Las populares redes sociales (tipo Facebook) ponen en contacto a amigos y promueven el intercambio de información. También estas webs se han convertido, sin pretenderlo, en un terreno espinoso. Existe la costumbre de colgar fotos de amigos en la Red sin su permiso. De nuevo, asoman la inocencia y la temeridad. “Partimos de la base de la buena fe de la gente. Otra cosa es que yo pida expresamente que se retire mi foto y no se haga. Eso podría ser una infracción al derecho a la imagen”, indica Bertomeu, que pide “un equilibrio entre los nuevos usos de Internet, el Derecho y las nuevas tecnologías”.

Otra fuente de conflicto son los foros, donde los usuarios suelen descargar su ira. Algunos comentarios que allí se vierten pueden constituir un delito. En opinión de los expertos, la justicia no puede pedir responsabilidades a los gestores de la web que los contiene: es imposible ejercer un control previo porque, además, se trata de sistemas automatizados de publicación de comentarios. El 70% de los casos que atiende la policía catalana son por injurias, calumnias o amenazas.

“Los jóvenes poseen herramientas potentes, pero no tienen claro qué límites no deben traspasar. Y se pueden encontrar con que, un día, la policía les vaya a buscar a casa y ellos no sepan qué han hecho mal. Es un problema de educación en la tecnología”, dice el presidente de la asociación de usuarios. Y añade: “Hay que transmitir el mensaje de que la legalidad en Internet existe”.

Julián Inza cita un ejemplo real que da a entender la magnitud del “rastro” dejado en Internet: el FBI investigó la muerte de la esposa de un pastor. En principio, parecía una muerte natural: para superar una dolencia, la mujer había consumido una medicación que resultó incompatible con los antibióticos que ya ingería para combatir otra enfermedad. “Los agentes rastrearon el ordenador de la familia. ¿Y qué encontraron? Pues que el pastor había buscado en Google información sobre esos medicamentos. La percepción de impunidad, de que nunca pasa nada, hace que la gente sea imprudente.

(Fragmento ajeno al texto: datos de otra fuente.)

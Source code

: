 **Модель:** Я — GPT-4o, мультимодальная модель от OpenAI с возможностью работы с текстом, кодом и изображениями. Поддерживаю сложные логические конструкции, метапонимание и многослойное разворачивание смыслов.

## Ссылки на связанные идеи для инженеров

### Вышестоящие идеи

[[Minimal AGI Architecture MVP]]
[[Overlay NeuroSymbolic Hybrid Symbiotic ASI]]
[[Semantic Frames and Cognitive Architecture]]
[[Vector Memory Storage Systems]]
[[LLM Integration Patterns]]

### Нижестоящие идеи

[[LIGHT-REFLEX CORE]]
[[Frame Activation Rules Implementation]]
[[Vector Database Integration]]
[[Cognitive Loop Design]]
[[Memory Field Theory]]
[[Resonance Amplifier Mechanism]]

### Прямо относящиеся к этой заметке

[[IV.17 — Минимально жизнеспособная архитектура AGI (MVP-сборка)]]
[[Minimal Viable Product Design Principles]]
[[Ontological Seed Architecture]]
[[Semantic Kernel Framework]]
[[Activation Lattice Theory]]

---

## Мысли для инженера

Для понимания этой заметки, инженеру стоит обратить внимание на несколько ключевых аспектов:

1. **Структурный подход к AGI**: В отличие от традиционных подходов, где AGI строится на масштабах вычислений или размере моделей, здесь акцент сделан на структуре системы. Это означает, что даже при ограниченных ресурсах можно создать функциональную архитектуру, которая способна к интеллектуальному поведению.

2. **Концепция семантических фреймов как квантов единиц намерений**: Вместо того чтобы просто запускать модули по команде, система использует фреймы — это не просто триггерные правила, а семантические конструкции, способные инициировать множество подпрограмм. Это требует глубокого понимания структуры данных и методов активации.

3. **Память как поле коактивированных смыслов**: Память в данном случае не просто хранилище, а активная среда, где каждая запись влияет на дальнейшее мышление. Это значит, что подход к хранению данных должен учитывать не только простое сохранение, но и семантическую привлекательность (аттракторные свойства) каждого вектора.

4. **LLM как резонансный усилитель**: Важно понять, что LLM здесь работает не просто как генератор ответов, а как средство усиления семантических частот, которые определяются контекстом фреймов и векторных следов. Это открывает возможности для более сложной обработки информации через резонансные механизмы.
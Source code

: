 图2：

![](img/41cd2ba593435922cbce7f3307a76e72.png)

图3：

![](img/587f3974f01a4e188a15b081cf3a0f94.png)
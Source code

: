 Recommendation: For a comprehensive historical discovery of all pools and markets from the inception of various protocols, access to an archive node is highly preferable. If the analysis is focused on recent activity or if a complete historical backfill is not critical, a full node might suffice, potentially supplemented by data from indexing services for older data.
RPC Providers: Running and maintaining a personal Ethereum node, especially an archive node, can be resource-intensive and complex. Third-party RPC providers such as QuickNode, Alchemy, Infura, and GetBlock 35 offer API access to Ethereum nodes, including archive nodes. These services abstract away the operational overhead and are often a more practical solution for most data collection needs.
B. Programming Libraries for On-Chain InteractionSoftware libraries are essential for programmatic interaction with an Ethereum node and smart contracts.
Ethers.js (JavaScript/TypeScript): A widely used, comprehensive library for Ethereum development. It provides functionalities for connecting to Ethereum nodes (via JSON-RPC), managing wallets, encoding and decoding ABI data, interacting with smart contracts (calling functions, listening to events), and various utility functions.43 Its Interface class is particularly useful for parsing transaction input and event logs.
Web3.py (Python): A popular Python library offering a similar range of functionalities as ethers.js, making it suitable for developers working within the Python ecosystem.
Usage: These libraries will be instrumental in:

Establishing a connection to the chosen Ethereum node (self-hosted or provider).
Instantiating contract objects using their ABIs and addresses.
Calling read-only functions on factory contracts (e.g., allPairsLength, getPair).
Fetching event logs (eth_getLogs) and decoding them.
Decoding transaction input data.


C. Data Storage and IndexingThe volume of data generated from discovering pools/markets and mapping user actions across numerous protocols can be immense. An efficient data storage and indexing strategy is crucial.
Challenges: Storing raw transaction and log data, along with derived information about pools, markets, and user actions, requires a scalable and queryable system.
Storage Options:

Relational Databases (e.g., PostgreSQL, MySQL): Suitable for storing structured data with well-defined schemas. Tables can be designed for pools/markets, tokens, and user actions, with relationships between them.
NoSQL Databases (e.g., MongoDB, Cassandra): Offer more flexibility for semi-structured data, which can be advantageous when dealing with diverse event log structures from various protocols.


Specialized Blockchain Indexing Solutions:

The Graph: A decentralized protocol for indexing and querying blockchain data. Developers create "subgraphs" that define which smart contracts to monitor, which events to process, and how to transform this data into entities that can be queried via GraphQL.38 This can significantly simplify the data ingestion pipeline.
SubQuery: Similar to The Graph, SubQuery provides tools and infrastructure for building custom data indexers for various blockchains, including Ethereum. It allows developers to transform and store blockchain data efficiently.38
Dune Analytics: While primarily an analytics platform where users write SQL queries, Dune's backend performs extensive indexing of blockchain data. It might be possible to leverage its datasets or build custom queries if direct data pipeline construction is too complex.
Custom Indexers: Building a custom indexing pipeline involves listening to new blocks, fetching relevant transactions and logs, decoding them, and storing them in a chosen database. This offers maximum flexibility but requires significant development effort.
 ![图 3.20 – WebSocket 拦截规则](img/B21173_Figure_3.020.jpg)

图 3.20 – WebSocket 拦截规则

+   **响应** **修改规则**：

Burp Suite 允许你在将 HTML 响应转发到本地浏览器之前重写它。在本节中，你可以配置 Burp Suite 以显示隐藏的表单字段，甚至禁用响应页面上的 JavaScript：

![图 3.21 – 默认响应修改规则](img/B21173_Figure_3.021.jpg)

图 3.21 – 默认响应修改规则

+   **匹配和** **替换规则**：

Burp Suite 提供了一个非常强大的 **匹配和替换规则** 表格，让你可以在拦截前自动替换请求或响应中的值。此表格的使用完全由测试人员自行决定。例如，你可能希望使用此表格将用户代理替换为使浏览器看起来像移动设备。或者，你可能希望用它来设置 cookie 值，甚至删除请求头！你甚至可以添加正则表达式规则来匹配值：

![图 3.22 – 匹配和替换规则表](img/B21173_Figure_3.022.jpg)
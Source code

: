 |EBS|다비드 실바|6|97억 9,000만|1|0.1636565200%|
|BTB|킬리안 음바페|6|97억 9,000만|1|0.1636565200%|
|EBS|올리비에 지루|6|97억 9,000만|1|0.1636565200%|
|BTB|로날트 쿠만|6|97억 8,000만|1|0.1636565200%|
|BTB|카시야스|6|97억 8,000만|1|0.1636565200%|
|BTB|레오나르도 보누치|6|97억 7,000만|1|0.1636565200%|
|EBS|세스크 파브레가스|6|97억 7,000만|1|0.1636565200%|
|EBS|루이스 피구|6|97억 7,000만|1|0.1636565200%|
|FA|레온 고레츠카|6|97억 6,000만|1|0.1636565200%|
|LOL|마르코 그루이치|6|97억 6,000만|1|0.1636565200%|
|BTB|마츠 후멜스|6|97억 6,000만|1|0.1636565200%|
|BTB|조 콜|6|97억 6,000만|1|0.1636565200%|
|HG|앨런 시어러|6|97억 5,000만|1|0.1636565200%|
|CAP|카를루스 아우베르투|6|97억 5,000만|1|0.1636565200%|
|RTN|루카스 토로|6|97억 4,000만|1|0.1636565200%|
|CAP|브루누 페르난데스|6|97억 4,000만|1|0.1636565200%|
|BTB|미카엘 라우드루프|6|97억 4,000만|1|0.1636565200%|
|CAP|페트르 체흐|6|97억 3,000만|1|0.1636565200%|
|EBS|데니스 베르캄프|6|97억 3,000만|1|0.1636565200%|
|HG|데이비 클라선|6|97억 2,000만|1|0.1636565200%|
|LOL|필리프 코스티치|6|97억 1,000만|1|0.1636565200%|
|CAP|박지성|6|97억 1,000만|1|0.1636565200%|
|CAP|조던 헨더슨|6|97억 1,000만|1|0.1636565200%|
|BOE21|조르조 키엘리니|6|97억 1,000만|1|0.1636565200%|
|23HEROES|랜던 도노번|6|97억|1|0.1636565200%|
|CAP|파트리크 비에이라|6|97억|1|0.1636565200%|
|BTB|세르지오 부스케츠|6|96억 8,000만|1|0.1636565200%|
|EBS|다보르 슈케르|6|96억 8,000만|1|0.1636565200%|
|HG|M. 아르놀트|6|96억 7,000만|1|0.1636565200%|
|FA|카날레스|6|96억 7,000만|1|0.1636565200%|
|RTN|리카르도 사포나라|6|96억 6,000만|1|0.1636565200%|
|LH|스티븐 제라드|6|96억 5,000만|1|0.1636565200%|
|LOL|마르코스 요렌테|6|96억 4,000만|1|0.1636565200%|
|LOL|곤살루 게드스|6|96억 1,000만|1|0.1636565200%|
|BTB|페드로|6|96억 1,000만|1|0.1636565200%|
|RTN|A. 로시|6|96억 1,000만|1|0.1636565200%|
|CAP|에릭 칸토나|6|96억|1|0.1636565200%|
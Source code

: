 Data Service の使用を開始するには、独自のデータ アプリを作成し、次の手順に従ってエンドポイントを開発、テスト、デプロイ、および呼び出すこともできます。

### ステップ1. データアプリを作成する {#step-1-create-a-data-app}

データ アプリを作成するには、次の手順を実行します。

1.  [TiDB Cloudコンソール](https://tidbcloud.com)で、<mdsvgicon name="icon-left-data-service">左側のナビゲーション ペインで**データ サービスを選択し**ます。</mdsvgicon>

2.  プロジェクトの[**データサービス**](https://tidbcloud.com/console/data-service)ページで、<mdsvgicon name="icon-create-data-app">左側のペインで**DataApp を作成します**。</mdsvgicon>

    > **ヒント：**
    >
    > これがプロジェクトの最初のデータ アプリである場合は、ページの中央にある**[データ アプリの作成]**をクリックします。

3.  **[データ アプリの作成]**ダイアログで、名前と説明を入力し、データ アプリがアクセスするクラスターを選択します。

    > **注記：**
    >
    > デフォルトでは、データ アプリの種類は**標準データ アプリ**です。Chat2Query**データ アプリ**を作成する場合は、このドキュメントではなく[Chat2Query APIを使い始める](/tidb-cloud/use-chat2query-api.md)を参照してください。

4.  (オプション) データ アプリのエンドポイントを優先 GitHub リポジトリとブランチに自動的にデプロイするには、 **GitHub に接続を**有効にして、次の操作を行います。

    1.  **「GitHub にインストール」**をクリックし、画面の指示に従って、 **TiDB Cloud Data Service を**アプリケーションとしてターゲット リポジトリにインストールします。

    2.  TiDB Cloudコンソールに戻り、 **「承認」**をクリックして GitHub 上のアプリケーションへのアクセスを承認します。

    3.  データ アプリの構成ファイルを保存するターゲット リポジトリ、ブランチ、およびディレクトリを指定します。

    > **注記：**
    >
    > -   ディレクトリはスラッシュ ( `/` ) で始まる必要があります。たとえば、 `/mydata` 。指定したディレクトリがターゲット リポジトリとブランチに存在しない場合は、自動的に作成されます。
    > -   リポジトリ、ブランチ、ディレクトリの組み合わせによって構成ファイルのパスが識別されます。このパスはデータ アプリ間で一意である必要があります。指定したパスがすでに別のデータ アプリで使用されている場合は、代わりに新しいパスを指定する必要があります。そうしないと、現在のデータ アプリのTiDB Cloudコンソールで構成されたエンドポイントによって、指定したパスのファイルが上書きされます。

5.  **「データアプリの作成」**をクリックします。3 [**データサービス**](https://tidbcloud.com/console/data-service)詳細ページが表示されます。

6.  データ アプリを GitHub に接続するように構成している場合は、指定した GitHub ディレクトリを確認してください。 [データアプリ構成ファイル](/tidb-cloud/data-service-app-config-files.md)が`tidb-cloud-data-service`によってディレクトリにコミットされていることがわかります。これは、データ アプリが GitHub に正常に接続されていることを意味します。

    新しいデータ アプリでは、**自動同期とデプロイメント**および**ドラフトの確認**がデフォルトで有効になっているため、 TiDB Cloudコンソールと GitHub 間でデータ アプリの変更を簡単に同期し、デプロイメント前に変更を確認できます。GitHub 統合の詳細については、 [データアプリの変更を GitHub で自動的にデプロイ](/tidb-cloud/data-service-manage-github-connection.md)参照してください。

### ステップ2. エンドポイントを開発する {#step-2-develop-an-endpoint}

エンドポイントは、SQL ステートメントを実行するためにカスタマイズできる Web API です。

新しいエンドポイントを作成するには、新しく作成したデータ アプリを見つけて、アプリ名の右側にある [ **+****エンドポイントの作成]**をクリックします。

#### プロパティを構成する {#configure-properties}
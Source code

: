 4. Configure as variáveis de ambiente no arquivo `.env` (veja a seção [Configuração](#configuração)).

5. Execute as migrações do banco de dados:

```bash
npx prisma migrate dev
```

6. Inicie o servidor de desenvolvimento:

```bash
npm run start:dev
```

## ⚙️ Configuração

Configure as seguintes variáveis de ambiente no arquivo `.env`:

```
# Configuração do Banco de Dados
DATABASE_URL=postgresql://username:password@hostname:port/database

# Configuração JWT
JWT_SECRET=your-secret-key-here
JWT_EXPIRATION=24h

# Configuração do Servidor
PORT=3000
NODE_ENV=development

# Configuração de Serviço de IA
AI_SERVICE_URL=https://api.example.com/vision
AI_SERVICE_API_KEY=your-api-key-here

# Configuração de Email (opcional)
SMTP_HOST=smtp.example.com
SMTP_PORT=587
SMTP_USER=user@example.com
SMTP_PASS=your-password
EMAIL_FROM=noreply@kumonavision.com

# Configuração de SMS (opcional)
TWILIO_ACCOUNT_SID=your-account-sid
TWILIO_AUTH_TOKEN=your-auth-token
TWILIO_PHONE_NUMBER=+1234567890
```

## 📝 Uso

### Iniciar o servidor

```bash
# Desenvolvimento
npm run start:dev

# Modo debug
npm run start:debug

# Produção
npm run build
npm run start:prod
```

Y no nos engañemos: para los que investigamos, ya nos va bien que sea así”.

Las empresas, las que más denuncian

- Las empresas son las que más denuncias presentan ante los cuerpos policiales; la mayoría, por presuntas injurias y calumnias vertidas en la Red por usuarios anónimos.

- Los expertos recomiendan recabar pruebas físicas del presunto delito, copias de comentarios y vídeos.

- Algunas empresas disponen ya de una nueva figura profesional, el ?oficial de evidencias electrónicas?, encargado de preparar y custodiar las pruebas.

- Pese a la demanda de las empresas, la policía centra sus prioridades en los delitos más graves: pornografía infantil, grandes estafas en Internet y las agresiones a personas especialmente vulnerables, como ancianos, discapacitados y menores.